I grew up along with those bally English and I think I knew them pretty well. They were not all rascals. The Colony section was only five miles away from Wetmore as the crow flies. And as the crow flew then so did I gallop my mustang along the prairie grass lane while carrying mail between Wetmore and Seneca, passing Llewellyn Castle on the way.
There were few fences in the way then. Just prairie grass and wild roses and more prairie grass. And lots of prairie chickens. I have seen acres of them at one time on the hillsides in the vicinity of Llewellyn Castle.
There was no blue-grass then. And no timber along the route anywhere until the Nemaha was reached just this side of Seneca, at the old Hazzard place.
And later, in 1887, when I was a compositor on T. J. Wolfley’s Seneca Tribune, and made drives home with Sandy Sterling’s livery team, practically all of the twenty-six miles of road was still only a winding trail.
Willis J. Coburn, the contractor for that Star mail route, went with me on the first trip. He took me to the home of his old friend, John Radford, who had then left the Colony and was living on the old Scrafford place adjoining Seneca on the south. I put up with “Old Radidad”—as we afterwards called him when he came to live in Wetmore—for about a month, and while they treated me kindly, I didn’t like their English ways.

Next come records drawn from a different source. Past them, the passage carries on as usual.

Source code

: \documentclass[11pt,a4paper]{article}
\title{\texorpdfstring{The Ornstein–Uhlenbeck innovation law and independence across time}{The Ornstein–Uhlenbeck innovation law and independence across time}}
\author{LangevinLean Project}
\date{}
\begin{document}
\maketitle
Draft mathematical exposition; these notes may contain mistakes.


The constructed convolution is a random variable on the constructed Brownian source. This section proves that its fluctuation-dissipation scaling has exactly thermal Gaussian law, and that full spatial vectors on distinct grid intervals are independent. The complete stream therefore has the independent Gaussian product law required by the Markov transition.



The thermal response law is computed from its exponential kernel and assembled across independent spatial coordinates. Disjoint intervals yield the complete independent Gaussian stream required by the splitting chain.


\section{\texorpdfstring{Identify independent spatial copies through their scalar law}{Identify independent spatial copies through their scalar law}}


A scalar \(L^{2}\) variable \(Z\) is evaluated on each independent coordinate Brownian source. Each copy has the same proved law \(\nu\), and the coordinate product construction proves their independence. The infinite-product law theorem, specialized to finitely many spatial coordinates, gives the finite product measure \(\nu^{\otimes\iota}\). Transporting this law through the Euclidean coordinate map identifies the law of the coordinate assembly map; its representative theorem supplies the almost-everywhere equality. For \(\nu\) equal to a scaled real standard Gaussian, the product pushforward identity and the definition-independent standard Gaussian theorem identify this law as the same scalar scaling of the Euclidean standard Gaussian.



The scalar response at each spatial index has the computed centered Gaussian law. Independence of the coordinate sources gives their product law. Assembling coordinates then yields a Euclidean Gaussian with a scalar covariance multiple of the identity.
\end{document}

And when I announced my intentions of throwing up my job Willis Coburn said I should then put up at the old Fairchild Hotel, which was on a side street north from the upper end of the main street. It was a stone building. Besides being immaculately clean, the Fairchilds were related to the Jay Powers family in Wetmore and that made a bond between us that held for the duration of my mail carrying activities. There were two stops on the way—one in the Abbey neighborhood, and one at old Lincoln.
As compensation for my services as mail-carrier, I was paid fifty cents each way, up one day and back the next—twice a week. And I was glad to get that. Our mail-carriers here in Wetmore, covering about equal distance, with only two hours on the road, draw about seven dollars a day.

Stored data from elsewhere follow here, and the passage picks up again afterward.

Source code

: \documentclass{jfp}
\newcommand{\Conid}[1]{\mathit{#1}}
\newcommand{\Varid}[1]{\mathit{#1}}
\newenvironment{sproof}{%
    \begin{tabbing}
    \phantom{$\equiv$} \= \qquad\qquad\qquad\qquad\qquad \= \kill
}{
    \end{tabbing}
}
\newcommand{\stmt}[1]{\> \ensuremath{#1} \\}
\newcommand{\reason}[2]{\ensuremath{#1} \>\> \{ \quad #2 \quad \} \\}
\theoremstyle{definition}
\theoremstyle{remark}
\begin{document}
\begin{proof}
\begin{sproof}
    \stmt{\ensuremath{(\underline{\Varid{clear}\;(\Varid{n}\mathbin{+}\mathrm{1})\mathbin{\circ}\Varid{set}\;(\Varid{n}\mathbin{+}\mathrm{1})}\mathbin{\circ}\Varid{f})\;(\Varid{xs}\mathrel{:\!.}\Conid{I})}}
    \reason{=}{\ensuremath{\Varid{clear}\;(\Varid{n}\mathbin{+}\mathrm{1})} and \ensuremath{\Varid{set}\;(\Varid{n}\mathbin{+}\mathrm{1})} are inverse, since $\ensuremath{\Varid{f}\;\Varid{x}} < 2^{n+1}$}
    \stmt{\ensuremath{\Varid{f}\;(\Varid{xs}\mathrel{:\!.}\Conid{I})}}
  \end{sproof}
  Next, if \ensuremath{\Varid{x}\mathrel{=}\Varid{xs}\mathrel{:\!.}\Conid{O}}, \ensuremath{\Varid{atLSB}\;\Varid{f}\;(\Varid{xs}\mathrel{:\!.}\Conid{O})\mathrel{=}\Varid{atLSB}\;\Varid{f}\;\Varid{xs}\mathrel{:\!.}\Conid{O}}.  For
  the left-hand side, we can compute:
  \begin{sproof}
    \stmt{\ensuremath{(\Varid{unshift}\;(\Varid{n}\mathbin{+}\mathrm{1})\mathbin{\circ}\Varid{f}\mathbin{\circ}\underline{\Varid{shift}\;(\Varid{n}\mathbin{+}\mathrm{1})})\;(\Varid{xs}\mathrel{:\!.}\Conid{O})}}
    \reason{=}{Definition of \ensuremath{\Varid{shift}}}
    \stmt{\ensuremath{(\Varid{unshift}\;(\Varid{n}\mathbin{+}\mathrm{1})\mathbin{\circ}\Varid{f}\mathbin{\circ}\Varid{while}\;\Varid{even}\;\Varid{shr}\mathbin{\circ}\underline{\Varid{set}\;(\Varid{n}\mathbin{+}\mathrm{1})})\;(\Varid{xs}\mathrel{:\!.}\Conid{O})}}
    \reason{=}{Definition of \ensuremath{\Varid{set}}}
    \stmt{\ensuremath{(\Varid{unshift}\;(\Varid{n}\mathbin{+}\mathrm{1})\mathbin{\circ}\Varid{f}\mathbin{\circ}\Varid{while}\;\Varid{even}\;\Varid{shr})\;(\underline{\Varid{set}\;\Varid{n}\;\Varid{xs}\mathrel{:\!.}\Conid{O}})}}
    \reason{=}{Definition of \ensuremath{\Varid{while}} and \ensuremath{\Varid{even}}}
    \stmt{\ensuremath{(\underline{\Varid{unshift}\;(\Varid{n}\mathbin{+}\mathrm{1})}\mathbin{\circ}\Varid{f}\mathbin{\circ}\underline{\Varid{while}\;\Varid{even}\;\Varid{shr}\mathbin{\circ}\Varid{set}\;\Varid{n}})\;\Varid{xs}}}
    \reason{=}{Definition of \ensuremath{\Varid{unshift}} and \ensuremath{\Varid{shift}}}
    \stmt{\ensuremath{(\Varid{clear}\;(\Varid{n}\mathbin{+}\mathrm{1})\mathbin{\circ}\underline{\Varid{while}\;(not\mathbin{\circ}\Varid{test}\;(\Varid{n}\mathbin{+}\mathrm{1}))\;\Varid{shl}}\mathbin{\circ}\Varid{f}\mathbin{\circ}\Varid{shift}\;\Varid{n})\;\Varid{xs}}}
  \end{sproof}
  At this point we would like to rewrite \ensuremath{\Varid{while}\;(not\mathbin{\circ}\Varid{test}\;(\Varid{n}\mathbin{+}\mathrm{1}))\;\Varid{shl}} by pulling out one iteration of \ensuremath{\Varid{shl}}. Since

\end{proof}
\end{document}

When Willis Coburn offered me the job I was short of the required age, sixteen, and I was wondering how I would get by without swearing to a lie, when our good old postmaster, Alvin McCreery, solved the problem for me. When he swore me in, he said, “Now, don’t tell me your age.” He shook his head, negatively, and repeated, “Don’t tell me your age.”
At the Radford home in Seneca, I learned enough about the old Colony to make a book, but much of it is now shrouded in a fog of haze. On the occasion of our first trip, Mr. Radford and Mr. Coburn discussed Colony matters freely in my presence. It was July, and it was out on the border of the big orchard which came right up to the back door, under the shade of an early harvest apple tree, where they sat and talked.
I have to admit that at the time I was more interested in the golden fruit hanging on the apple tree than I was in the conversation, but I got enough of it to know that there would be a good story in it, if I could but remember more clearly. Mr. Radford’s agile mind ground out astonishing facts as steadily as a grist mill that afternoon. Whatever else may be said of John Radford, he was an educated man. And he had a wonderful sense of humor.
As I remember it, or partly remember it, the high light of the afternoon’s conversation—the thing that tickled the men most—was a racy romance that had budded, bloomed, and died at Llewellyn Castle. The male participants were of course Wetmore men—one artisan, one professional. But somewhere along the time-worn trail between that old apple tree and my present quarters, separated by three and fifty years, the details of that affair are lost. And like the characters who made it, that romance has crumbled into dust—is now a part of the past.